DATA FOR THIS TASK: Begin

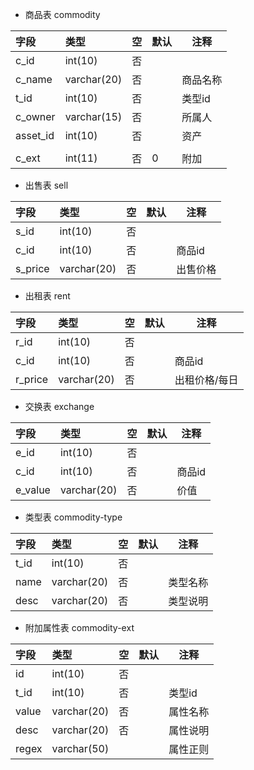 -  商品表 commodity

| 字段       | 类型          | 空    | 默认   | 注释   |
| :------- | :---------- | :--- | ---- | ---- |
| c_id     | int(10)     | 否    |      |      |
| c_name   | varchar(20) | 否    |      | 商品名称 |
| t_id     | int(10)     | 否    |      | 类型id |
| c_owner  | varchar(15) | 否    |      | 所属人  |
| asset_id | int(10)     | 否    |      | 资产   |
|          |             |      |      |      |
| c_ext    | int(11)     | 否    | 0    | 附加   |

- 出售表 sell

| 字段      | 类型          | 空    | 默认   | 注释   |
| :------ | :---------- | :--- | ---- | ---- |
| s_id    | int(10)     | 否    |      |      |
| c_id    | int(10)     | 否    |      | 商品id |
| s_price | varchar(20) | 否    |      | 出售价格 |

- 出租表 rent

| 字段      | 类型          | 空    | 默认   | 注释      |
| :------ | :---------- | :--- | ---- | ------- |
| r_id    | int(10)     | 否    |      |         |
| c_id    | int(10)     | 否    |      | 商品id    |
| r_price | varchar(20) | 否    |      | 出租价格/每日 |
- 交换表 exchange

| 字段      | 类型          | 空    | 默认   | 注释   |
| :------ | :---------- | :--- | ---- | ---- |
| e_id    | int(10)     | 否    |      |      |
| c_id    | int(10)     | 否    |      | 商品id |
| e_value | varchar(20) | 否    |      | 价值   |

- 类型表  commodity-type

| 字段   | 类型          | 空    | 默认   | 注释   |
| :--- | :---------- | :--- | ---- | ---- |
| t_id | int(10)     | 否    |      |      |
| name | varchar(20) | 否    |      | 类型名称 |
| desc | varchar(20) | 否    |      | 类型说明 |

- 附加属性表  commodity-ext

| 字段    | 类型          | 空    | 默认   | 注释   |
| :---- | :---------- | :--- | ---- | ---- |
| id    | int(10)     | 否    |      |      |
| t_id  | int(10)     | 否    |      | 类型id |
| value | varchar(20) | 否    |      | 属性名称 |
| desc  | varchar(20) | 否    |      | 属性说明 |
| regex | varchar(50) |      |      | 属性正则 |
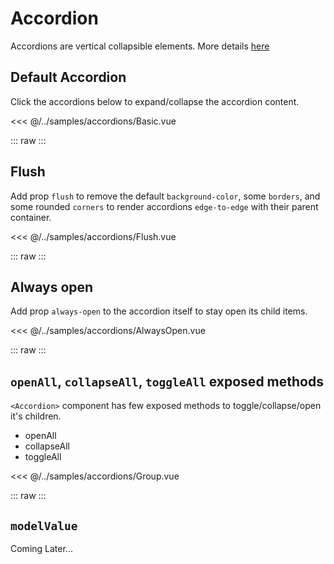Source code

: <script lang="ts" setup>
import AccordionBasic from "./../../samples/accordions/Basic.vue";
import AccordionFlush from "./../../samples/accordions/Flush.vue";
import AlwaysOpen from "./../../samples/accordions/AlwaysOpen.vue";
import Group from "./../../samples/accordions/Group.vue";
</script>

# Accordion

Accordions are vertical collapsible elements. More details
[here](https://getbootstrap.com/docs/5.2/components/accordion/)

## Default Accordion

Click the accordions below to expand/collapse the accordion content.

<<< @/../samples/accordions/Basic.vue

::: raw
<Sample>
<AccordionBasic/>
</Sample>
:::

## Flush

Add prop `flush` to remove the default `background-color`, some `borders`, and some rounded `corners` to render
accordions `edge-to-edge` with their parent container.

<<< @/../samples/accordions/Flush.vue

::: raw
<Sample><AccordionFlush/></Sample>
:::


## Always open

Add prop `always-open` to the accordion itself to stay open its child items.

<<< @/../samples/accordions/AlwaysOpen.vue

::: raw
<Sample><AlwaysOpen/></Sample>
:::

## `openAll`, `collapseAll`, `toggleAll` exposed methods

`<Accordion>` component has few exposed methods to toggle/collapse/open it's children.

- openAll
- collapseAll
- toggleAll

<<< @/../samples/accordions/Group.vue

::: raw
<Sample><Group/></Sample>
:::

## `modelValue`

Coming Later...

DATA FOR THIS TASK: End

- [EXERCISE]:
All of the data is to be transcribed exactly, with images omitted.

- [YOUR SOLUTION]:
 -  商品表 commodity

| 字段       | 类型          | 空    | 默认   | 注释   |
| :------- | :---------- | :--- | ---- | ---- |
| c_id     | int(10)     | 否    |      |      |
| c_name   | varchar(20) | 否    |      | 商品名称 |
| t_id     | int(10)     | 否    |      | 类型id |
| c_owner  | varchar(15) | 否    |      | 所属人  |
| asset_id | int(10)     | 否    |      | 资产   |
|          |             |      |      |      |
| c_ext    | int(11)     | 否    | 0    | 附加   |

- 出售表 sell

| 字段      | 类型          | 空    | 默认   | 注释   |
| :------ | :---------- | :--- | ---- | ---- |
| s_id    | int(10)     | 否    |      |      |
| c_id    | int(10)     | 否    |      | 商品id |
| s_price | varchar(20) | 否    |      | 出售价格 |

- 出租表 rent

| 字段      | 类型          | 空    | 默认   | 注释      |
| :------ | :---------- | :--- | ---- | ------- |
| r_id    | int(10)     | 否    |      |         |
| c_id    | int(10)     | 否    |      | 商品id    |
| r_price | varchar(20) | 否    |      | 出租价格/每日 |
- 交换表 exchange

| 字段      | 类型          | 空    | 默认   | 注释   |
| :------ | :---------- | :--- | ---- | ---- |
| e_id    | int(10)     | 否    |      |      |
| c_id    | int(10)     | 否    |      | 商品id |
| e_value | varchar(20) | 否    |      | 价值   |

- 类型表  commodity-type

| 字段   | 类型          | 空    | 默认   | 注释   |
| :--- | :---------- | :--- | ---- | ---- |
| t_id | int(10)     | 否    |      |      |
| name | varchar(20) | 否    |      | 类型名称 |
| desc | varchar(20) | 否    |      | 类型说明 |

- 附加属性表  commodity-ext

| 字段    | 类型          | 空    | 默认   | 注释   |
| :---- | :---------- | :--- | ---- | ---- |
| id    | int(10)     | 否    |      |      |
| t_id  | int(10)     | 否    |      | 类型id |
| value | varchar(20) | 否    |      | 属性名称 |
| desc  | varchar(20) | 否    |      | 属性说明 |
| regex | varchar(50) |      |      | 属性正则 |
Source code

: <script lang="ts" setup>
import AccordionBasic from "./../../samples/accordions/Basic.vue";
import AccordionFlush from "./../../samples/accordions/Flush.vue";
import AlwaysOpen from "./../../samples/accordions/AlwaysOpen.vue";
import Group from "./../../samples/accordions/Group.vue";
</script>

# Accordion

Accordions are vertical collapsible elements. More details
[here](https://getbootstrap.com/docs/5.2/components/accordion/)

## Default Accordion

Click the accordions below to expand/collapse the accordion content.

<<< @/../samples/accordions/Basic.vue

::: raw
<Sample>
<AccordionBasic/>
</Sample>
:::

## Flush

Add prop `flush` to remove the default `background-color`, some `borders`, and some rounded `corners` to render
accordions `edge-to-edge` with their parent container.

<<< @/../samples/accordions/Flush.vue

::: raw
<Sample><AccordionFlush/></Sample>
:::


## Always open

Add prop `always-open` to the accordion itself to stay open its child items.

<<< @/../samples/accordions/AlwaysOpen.vue

::: raw
<Sample><AlwaysOpen/></Sample>
:::

## `openAll`, `collapseAll`, `toggleAll` exposed methods

`<Accordion>` component has few exposed methods to toggle/collapse/open it's children.

- openAll
- collapseAll
- toggleAll

<<< @/../samples/accordions/Group.vue

::: raw
<Sample><Group/></Sample>
:::

## `modelValue`

Coming Later...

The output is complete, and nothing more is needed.